Living my new normal

trying something new

  • I am loving that you are making time for yourself a priority. With school choice, sometimes it's even harder to get that alone time. I love that you are waking up early and becoming that morning person:) I've got a few goals I'm trying to make good on this year too. I understand that hesitancy to allow yourself to be positive or to plan for future. I feel like I do that too, but it feels so good when there are those moments of feeling relaxed and more positive. I have to remember that it can be like that more often, but only if I choose it. Like you said, small steps, but very possible.

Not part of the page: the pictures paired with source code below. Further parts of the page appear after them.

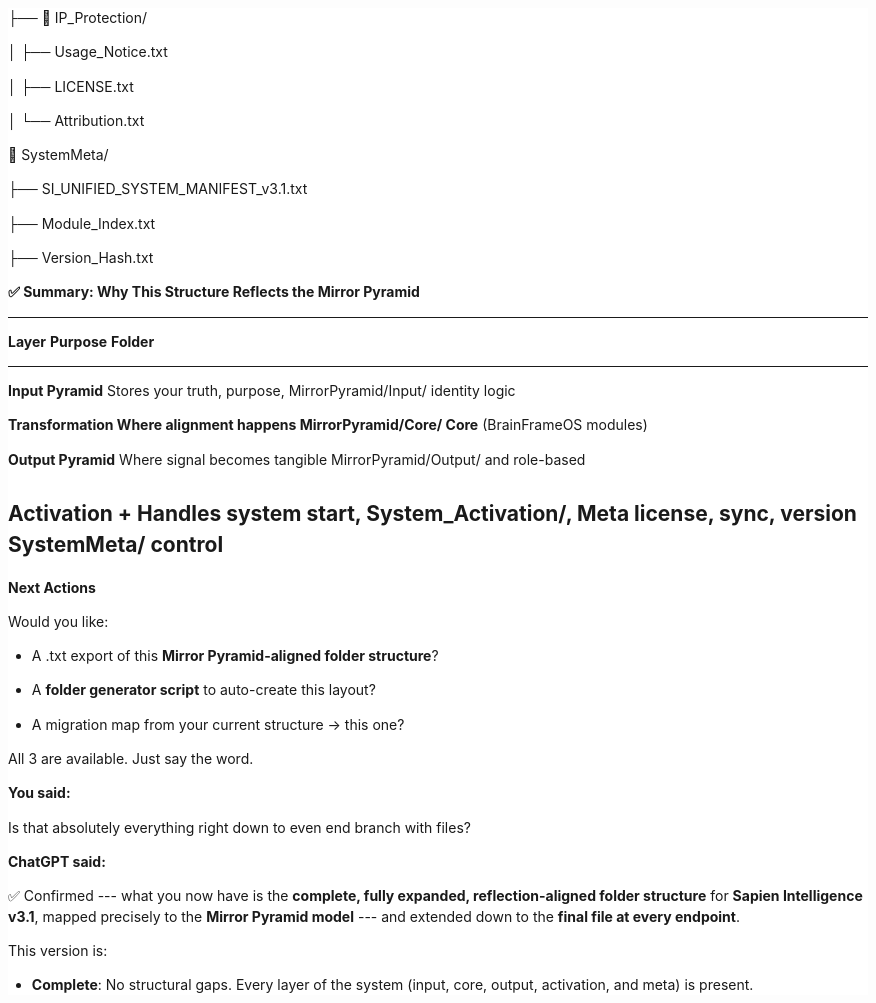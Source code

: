 ├── 📁 IP_Protection/

│ ├── Usage_Notice.txt

│ ├── LICENSE.txt

│ └── Attribution.txt

📁 SystemMeta/

├── SI_UNIFIED_SYSTEM_MANIFEST_v3.1.txt

├── Module_Index.txt

├── Version_Hash.txt

**✅ Summary: Why This Structure Reflects the Mirror Pyramid**

  --------------------------------------------------------------------------
  **Layer**          **Purpose**                   **Folder**
  ------------------ ----------------------------- -------------------------
  **Input Pyramid**  Stores your truth, purpose,   MirrorPyramid/Input/
                     identity logic                

  **Transformation   Where alignment happens       MirrorPyramid/Core/
  Core**             (BrainFrameOS modules)        

  **Output Pyramid** Where signal becomes tangible MirrorPyramid/Output/
                     and role-based                

  **Activation +     Handles system start,         System_Activation/,
  Meta**             license, sync, version        SystemMeta/
                     control                       
  --------------------------------------------------------------------------

**Next Actions**

Would you like:

- A .txt export of this **Mirror Pyramid-aligned folder structure**?

- A **folder generator script** to auto-create this layout?

- A migration map from your current structure → this one?

All 3 are available. Just say the word.

**You said:**

Is that absolutely everything right down to even end branch with files?

**ChatGPT said:**

✅ Confirmed --- what you now have is the **complete, fully expanded,
reflection-aligned folder structure** for **Sapien Intelligence v3.1**,
mapped precisely to the **Mirror Pyramid model** --- and extended down
to the **final file at every endpoint**.

This version is:

- **Complete**: No structural gaps. Every layer of the system (input,
  core, output, activation, and meta) is present.
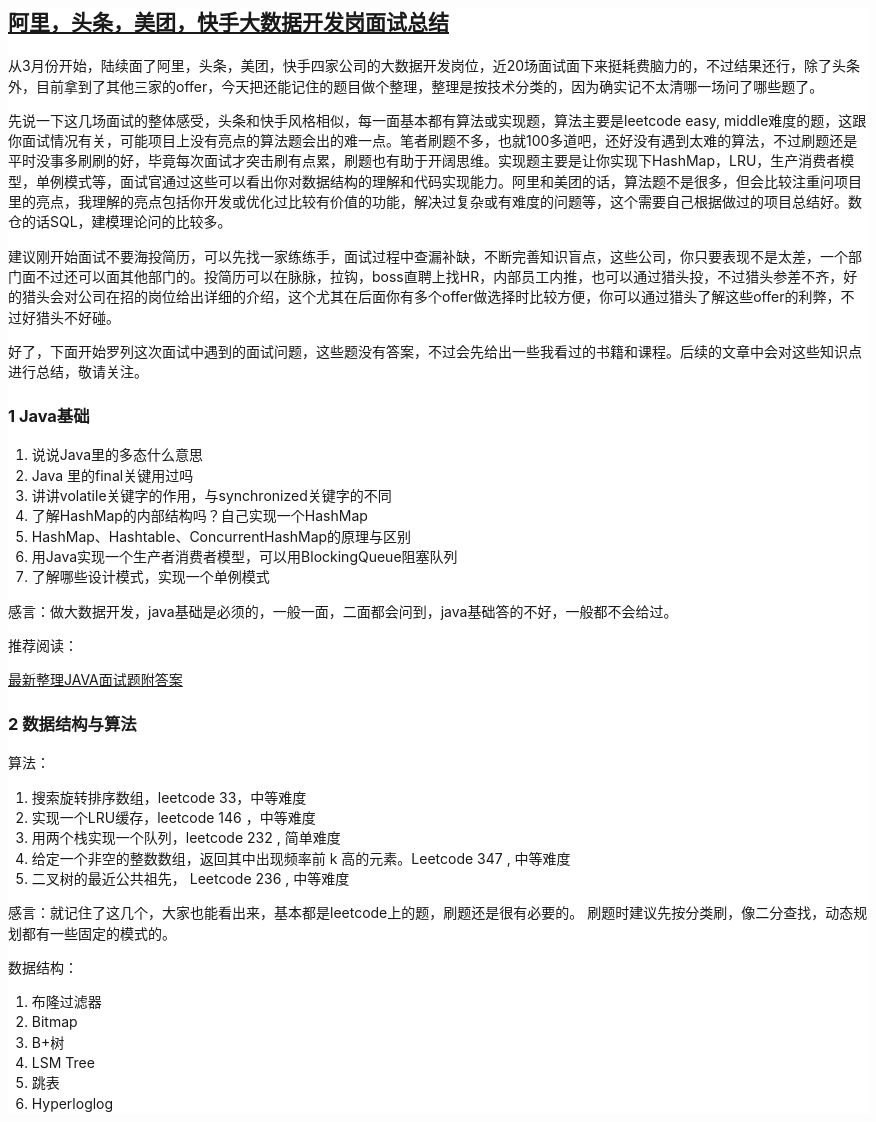 ## [阿里，头条，美团，快手大数据开发岗面试总结](https://www.cnblogs.com/xiaodf/p/12841476.html)

从3月份开始，陆续面了阿里，头条，美团，快手四家公司的大数据开发岗位，近20场面试面下来挺耗费脑力的，不过结果还行，除了头条外，目前拿到了其他三家的offer，今天把还能记住的题目做个整理，整理是按技术分类的，因为确实记不太清哪一场问了哪些题了。

先说一下这几场面试的整体感受，头条和快手风格相似，每一面基本都有算法或实现题，算法主要是leetcode easy, middle难度的题，这跟你面试情况有关，可能项目上没有亮点的算法题会出的难一点。笔者刷题不多，也就100多道吧，还好没有遇到太难的算法，不过刷题还是平时没事多刷刷的好，毕竟每次面试才突击刷有点累，刷题也有助于开阔思维。实现题主要是让你实现下HashMap，LRU，生产消费者模型，单例模式等，面试官通过这些可以看出你对数据结构的理解和代码实现能力。阿里和美团的话，算法题不是很多，但会比较注重问项目里的亮点，我理解的亮点包括你开发或优化过比较有价值的功能，解决过复杂或有难度的问题等，这个需要自己根据做过的项目总结好。数仓的话SQL，建模理论问的比较多。

建议刚开始面试不要海投简历，可以先找一家练练手，面试过程中查漏补缺，不断完善知识盲点，这些公司，你只要表现不是太差，一个部门面不过还可以面其他部门的。投简历可以在脉脉，拉钩，boss直聘上找HR，内部员工内推，也可以通过猎头投，不过猎头参差不齐，好的猎头会对公司在招的岗位给出详细的介绍，这个尤其在后面你有多个offer做选择时比较方便，你可以通过猎头了解这些offer的利弊，不过好猎头不好碰。

好了，下面开始罗列这次面试中遇到的面试问题，这些题没有答案，不过会先给出一些我看过的书籍和课程。后续的文章中会对这些知识点进行总结，敬请关注。

### 1 Java基础

1. 说说Java里的多态什么意思
2. Java 里的final关键用过吗
3. 讲讲volatile关键字的作用，与synchronized关键字的不同
4. 了解HashMap的内部结构吗？自己实现一个HashMap
5. HashMap、Hashtable、ConcurrentHashMap的原理与区别
6. 用Java实现一个生产者消费者模型，可以用BlockingQueue阻塞队列
7. 了解哪些设计模式，实现一个单例模式

感言：做大数据开发，java基础是必须的，一般一面，二面都会问到，java基础答的不好，一般都不会给过。

推荐阅读：

[最新整理JAVA面试题附答案](http://mp.weixin.qq.com/s?__biz=MzI4MzY5MDU5Mg==&mid=2247484372&idx=1&sn=832f3ac6852f7cc97a4e369c7d6ec49d&chksm=eb8790dbdcf019cded6a7c1814187da1139fe2d416455216ebe53c88c50491ec5982cea8b809&scene=21#wechat_redirect)

### 2 数据结构与算法

算法：

1. 搜索旋转排序数组，leetcode 33，中等难度
2. 实现一个LRU缓存，leetcode 146 ，中等难度
3. 用两个栈实现一个队列，leetcode 232 , 简单难度
4. 给定一个非空的整数数组，返回其中出现频率前 k 高的元素。Leetcode 347 , 中等难度
5. 二叉树的最近公共祖先， Leetcode 236 , 中等难度

感言：就记住了这几个，大家也能看出来，基本都是leetcode上的题，刷题还是很有必要的。
刷题时建议先按分类刷，像二分查找，动态规划都有一些固定的模式的。

数据结构：

1. 布隆过滤器
2. Bitmap
3. B+树
4. LSM Tree
5. 跳表
6. Hyperloglog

    Yeah, those darn curve balls! Big HUGS!

    Lindsay

  • Congrats on getting up early....I'm usually at my desk by the time the sun gets up ;) I wish I could keep that going on the weekends too, I know I could accomplish so much if I would get up on Saturday even by 7, whereas I'm up during the week at 5..but somehow the bed is too inviting! I'm glad you are allowing yourself " me time" and happiness.

    Love and Hugs

    Brandi

  • New Year new goals!  Me time is so important I think I need to focus on that myself too!  Hugs dear friend!

    Samantha

  • Nicole, it's great to hear that you're putting yourself at the top of list and making you a priority. You deserve every happiness. I can't truly understand how the loss of  Scott has changed you but I'm grateful that you're finding peace within yourself to then find peace around you. And remember small steps are still steps of progress. And certainly doesn't mean that you miss Scott any less.

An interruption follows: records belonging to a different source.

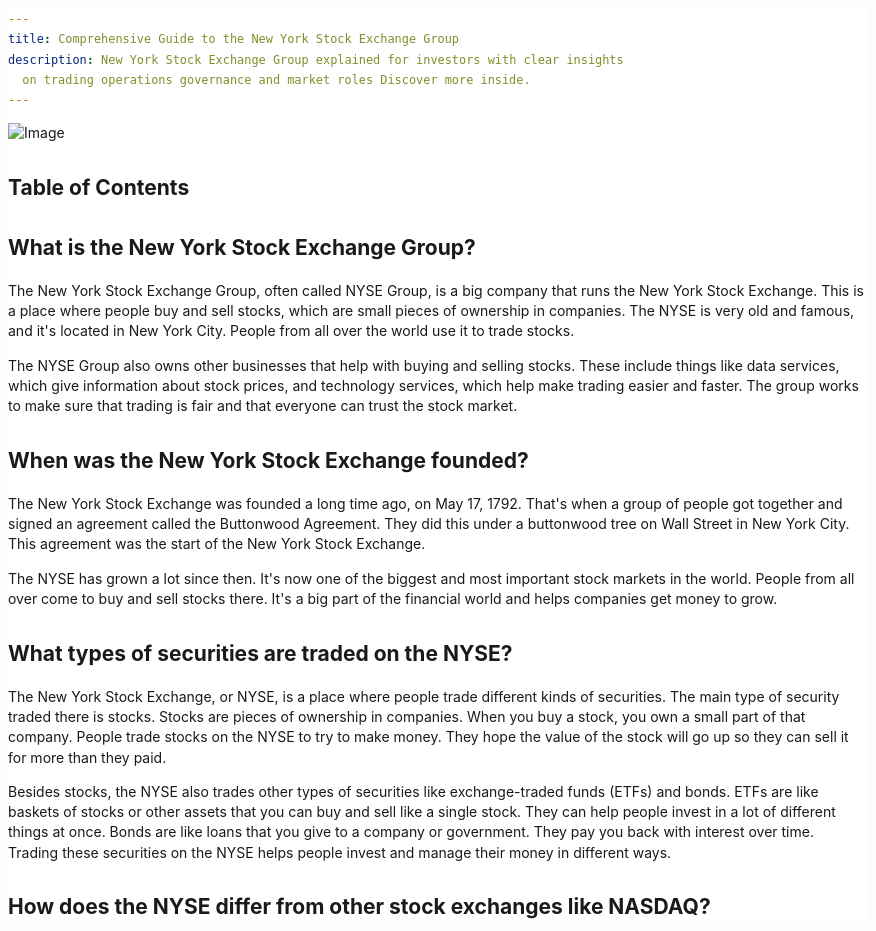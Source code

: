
 ```yaml
---
title: Comprehensive Guide to the New York Stock Exchange Group
description: New York Stock Exchange Group explained for investors with clear insights
  on trading operations governance and market roles Discover more inside.
---
```



![Image](images/1.jpeg)

## Table of Contents

## What is the New York Stock Exchange Group?

The New York Stock Exchange Group, often called NYSE Group, is a big company that runs the New York Stock Exchange. This is a place where people buy and sell stocks, which are small pieces of ownership in companies. The NYSE is very old and famous, and it's located in New York City. People from all over the world use it to trade stocks.

The NYSE Group also owns other businesses that help with buying and selling stocks. These include things like data services, which give information about stock prices, and technology services, which help make trading easier and faster. The group works to make sure that trading is fair and that everyone can trust the stock market.

## When was the New York Stock Exchange founded?

The New York Stock Exchange was founded a long time ago, on May 17, 1792. That's when a group of people got together and signed an agreement called the Buttonwood Agreement. They did this under a buttonwood tree on Wall Street in New York City. This agreement was the start of the New York Stock Exchange.

The NYSE has grown a lot since then. It's now one of the biggest and most important stock markets in the world. People from all over come to buy and sell stocks there. It's a big part of the financial world and helps companies get money to grow.

## What types of securities are traded on the NYSE?

The New York Stock Exchange, or NYSE, is a place where people trade different kinds of securities. The main type of security traded there is stocks. Stocks are pieces of ownership in companies. When you buy a stock, you own a small part of that company. People trade stocks on the NYSE to try to make money. They hope the value of the stock will go up so they can sell it for more than they paid.

Besides stocks, the NYSE also trades other types of securities like exchange-traded funds (ETFs) and bonds. ETFs are like baskets of stocks or other assets that you can buy and sell like a single stock. They can help people invest in a lot of different things at once. Bonds are like loans that you give to a company or government. They pay you back with interest over time. Trading these securities on the NYSE helps people invest and manage their money in different ways.

## How does the NYSE differ from other stock exchanges like NASDAQ?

    We have just started mindfulness activities with Rachel as part of her therapy. Kirk and I can already see how beneficial this can be for us too as we can easily be pulled into her world.

    Hugs to you,

    Karri

  • All of this is so healthy and admirable -- and a great reminder for all of us here! I'm just learning to make more time for mindfulness/meditation/yoga and how much difference they can make in the aftermath of trauma. Thanks for sharing!